• _Instructions for the task_:
Scan the listing below for the word "which" and copy every line that has it.

━━━━━━━━━━━━━━━━━━━━━━━━━━━━━━

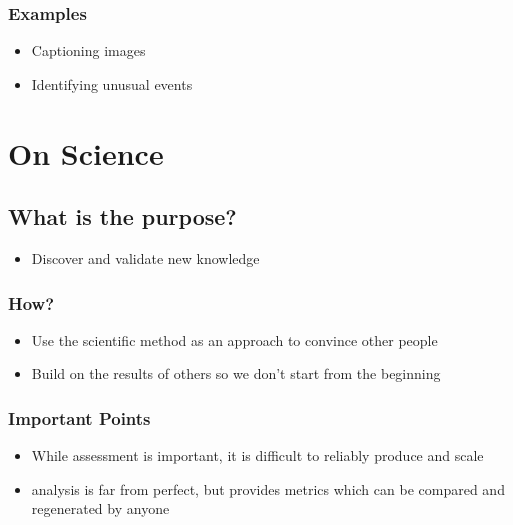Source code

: \documentclass[letterpaper,10pt,english]{sphinxmanual}
\begin{document}
\subsection{Examples}
\label{\detokenize{01-Introduction:id4}}\begin{itemize}
\item {} 
\sphinxAtStartPar
Captioning images

\item {} 
\sphinxAtStartPar
Identifying unusual events

\end{itemize}




\chapter{On Science}
\label{\detokenize{01-Introduction:on-science}}

\section{What is the purpose?}
\label{\detokenize{01-Introduction:what-is-the-purpose}}\begin{itemize}
\item {} 
\sphinxAtStartPar
Discover and validate new knowledge

\end{itemize}


\subsection{How?}
\label{\detokenize{01-Introduction:how}}\begin{itemize}
\item {} 
\sphinxAtStartPar
Use the scientific method as an approach to convince other people

\item {} 
\sphinxAtStartPar
Build on the results of others so we don’t start from the beginning

\end{itemize}


\subsection{Important Points}
\label{\detokenize{01-Introduction:important-points}}\begin{itemize}
\item {} 
\sphinxAtStartPar
While  assessment is important, it is difficult to reliably produce and scale

\item {} 
\sphinxAtStartPar
{} analysis is far from perfect, but provides metrics which can be compared and regenerated by anyone

\end{itemize}
\end{document}
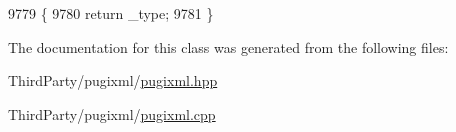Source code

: \begin{DoxyCode}
9779     \{
9780         \textcolor{keywordflow}{return} \_type;
9781     \}
\end{DoxyCode}


The documentation for this class was generated from the following files\-:\begin{DoxyCompactItemize}
\item 
Third\-Party/pugixml/\hyperlink{pugixml_8hpp}{pugixml.\-hpp}\item 
Third\-Party/pugixml/\hyperlink{pugixml_8cpp}{pugixml.\-cpp}\end{DoxyCompactItemize}

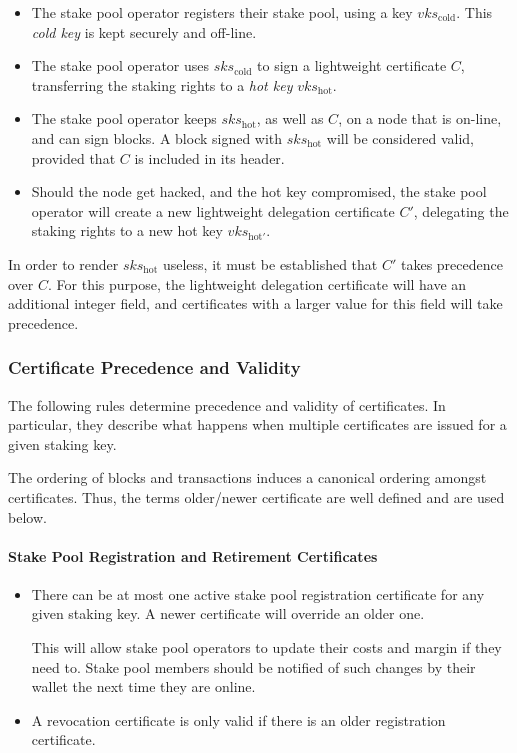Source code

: \documentclass[11pt,a4paper]{article}
\begin{document}
\begin{itemize}
\item
  The stake pool operator registers their stake pool, using a key
  \(vks_\text{cold}\). This \emph{cold key} is kept securely and
  off-line.
\item
  The stake pool operator uses \(sks_\text{cold}\) to sign a lightweight
  certificate \(C\), transferring the staking rights to a \emph{hot key}
  \(vks_\text{hot}\).
\item
  The stake pool operator keeps \(sks_\text{hot}\), as well as \(C\), on
  a node that is on-line, and can sign blocks. A block signed with
  \(sks_\text{hot}\) will be considered valid, provided that \(C\) is
  included in its header.
\item
  Should the node get hacked, and the hot key compromised, the stake
  pool operator will create a new lightweight delegation certificate
  \(C'\), delegating the staking rights to a new hot key
  \(vks_{\text{hot}'}\).
\end{itemize}

In order to render \(sks_\text{hot}\) useless, it must be established
that \(C'\) takes precedence over \(C\). For this purpose, the
lightweight delegation certificate will have an additional integer
field, and certificates with a larger value for this field will take
precedence.

\subsubsection{Certificate Precedence and
Validity}\label{certificate-precedence-and-validity}

The following rules determine precedence and validity of certificates.
In particular, they describe what happens when multiple certificates are
issued for a given staking key.

The ordering of blocks and transactions induces a canonical ordering
amongst certificates. Thus, the terms older/newer certificate are well
defined and are used below.

\paragraph{Stake Pool Registration and Retirement
Certificates}\label{stake-pool-registration-and-retirement-certificates}

\begin{itemize}
\item
  There can be at most one active stake pool registration certificate
  for any given staking key. A newer certificate will override an older
  one.

  This will allow stake pool operators to update their costs and margin
  if they need to. Stake pool members should be notified of such changes
  by their wallet the next time they are online.
\item
  A revocation certificate is only valid if there is an older
  registration certificate.
\end{itemize}
\end{document}
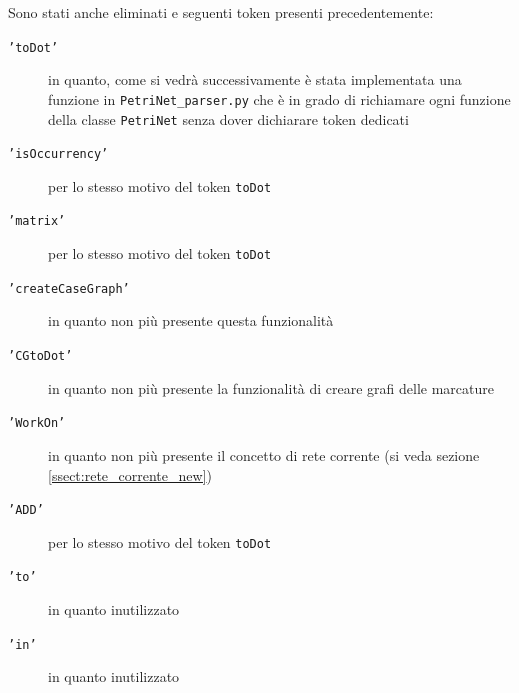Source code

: \documentclass[italian,12pt]{book}
\begin{document}
Sono stati anche eliminati e seguenti token presenti precedentemente:

\begin{description}

\item[{\tt 'toDot'}] in quanto, come si vedrà successivamente è stata implementata una funzione in  {\tt PetriNet\_parser.py} che è in grado di richiamare ogni funzione della classe {\tt PetriNet} senza dover dichiarare token dedicati

\item[{\tt 'isOccurrency'}] per lo stesso motivo del token {\tt toDot}

\item[{\tt 'matrix'}] per lo stesso motivo del token {\tt toDot}

\item[{\tt 'createCaseGraph'}] in quanto non più presente questa funzionalità

\item[{\tt 'CGtoDot'}] in quanto non più presente la funzionalità di creare grafi delle marcature

\item[{\tt 'WorkOn'}] in quanto non più presente il concetto di rete corrente (si veda sezione \ref{ssect:rete_corrente_new})

\item[{\tt 'ADD'}] per lo stesso motivo del token {\tt toDot}

\item[{\tt 'to'}] in quanto inutilizzato

\item[{\tt 'in'}] in quanto inutilizzato

\end{description}
\end{document}
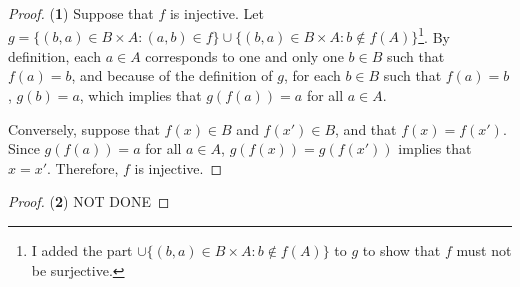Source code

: \begin{proof}(\textbf{1})
	Suppose that $f$ is injective. Let $g = \{(b,a)\in B\times A:(a,b)\in f\}\cup\{(b,a)\in B\times A:b\notin f(A)\}$\footnote{I added the part $\cup\{(b,a)\in B\times A:b\notin f(A)\}$ to $g$ to show that $f$ must not be surjective.}. By definition, each $a\in A$ corresponds to one and only one $b\in B$ such that $f(a)=b$, and because of the definition of $g$, for each $b\in B$ such that $f(a)=b$, $g(b)=a$, which implies that $g(f(a))=a$ for all $a\in A$. 
	
	Conversely, suppose that $f(x)\in B$ and $f(x')\in B$, and that $f(x)=f(x')$. Since $g(f(a))=a$ for all $a\in A$, $g(f(x))=g(f(x'))$ implies that $x=x'$. Therefore, $f$ is injective.
\end{proof}

\begin{proof}(\textbf{2})
	NOT DONE
\end{proof}





























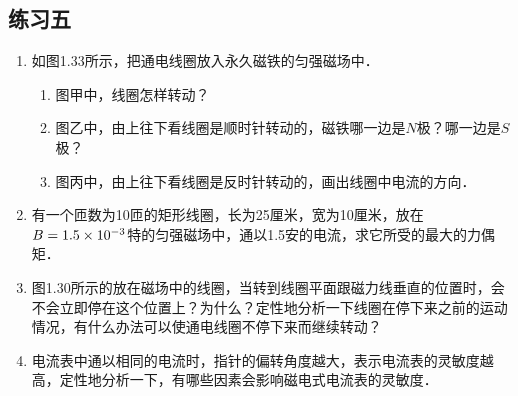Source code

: \subsection{练习五}
\begin{enumerate}
    \item 如图1.33所示，把通电线圈放入永久磁铁的匀强磁场中．
    \begin{figure}[htp]\centering
    	\caption{ }
    \end{figure}
    \begin{enumerate}
        \item 图甲中，线圈怎样转动？
        \item 图乙中，由上往下看线圈是顺时针转动的，磁铁哪一边是$N$极？哪一边是$S$极？
        \item 图丙中，由上往下看线圈是反时针转动的，画出线圈中电流的方向．
    \end{enumerate}


    \begin{solution}
    
    \end{solution}
    
    \item 有一个匝数为10匝的矩形线圈，长为25厘米，宽为10厘米，放在$B=1.5\times10^{-3}$特的匀强磁场中，通以1.5安的电流，求它所受的最大的力偶矩．


    \begin{solution}
    
    \end{solution}
    
    \item 图1.30所示的放在磁场中的线圈，当转到线圈平面跟磁力线垂直的位置时，会不会立即停在这个位置上？为什么？定性地分析一下线圈在停下来之前的运动情况，有什么办法可以使通电线圈不停下来而继续转动？


    \begin{solution}
    
    \end{solution}
    
    \item 电流表中通以相同的电流时，指针的偏转角度越大，表示电流表的灵敏度越高，定性地分析一下，有哪些因素会影响磁电式电流表的灵敏度．


    \begin{solution}
    
    \end{solution}
    
\end{enumerate}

━━━━━━━━━━━━━━━━━━━━━━━━━━━━━━

• _Reply_:
{} analysis is far from perfect, but provides metrics which can be compared and regenerated by anyone
	Suppose that $f$ is injective. Let $g = \{(b,a)\in B\times A:(a,b)\in f\}\cup\{(b,a)\in B\times A:b\notin f(A)\}$\footnote{I added the part $\cup\{(b,a)\in B\times A:b\notin f(A)\}$ to $g$ to show that $f$ must not be surjective.}. By definition, each $a\in A$ corresponds to one and only one $b\in B$ such that $f(a)=b$, and because of the definition of $g$, for each $b\in B$ such that $f(a)=b$, $g(b)=a$, which implies that $g(f(a))=a$ for all $a\in A$. 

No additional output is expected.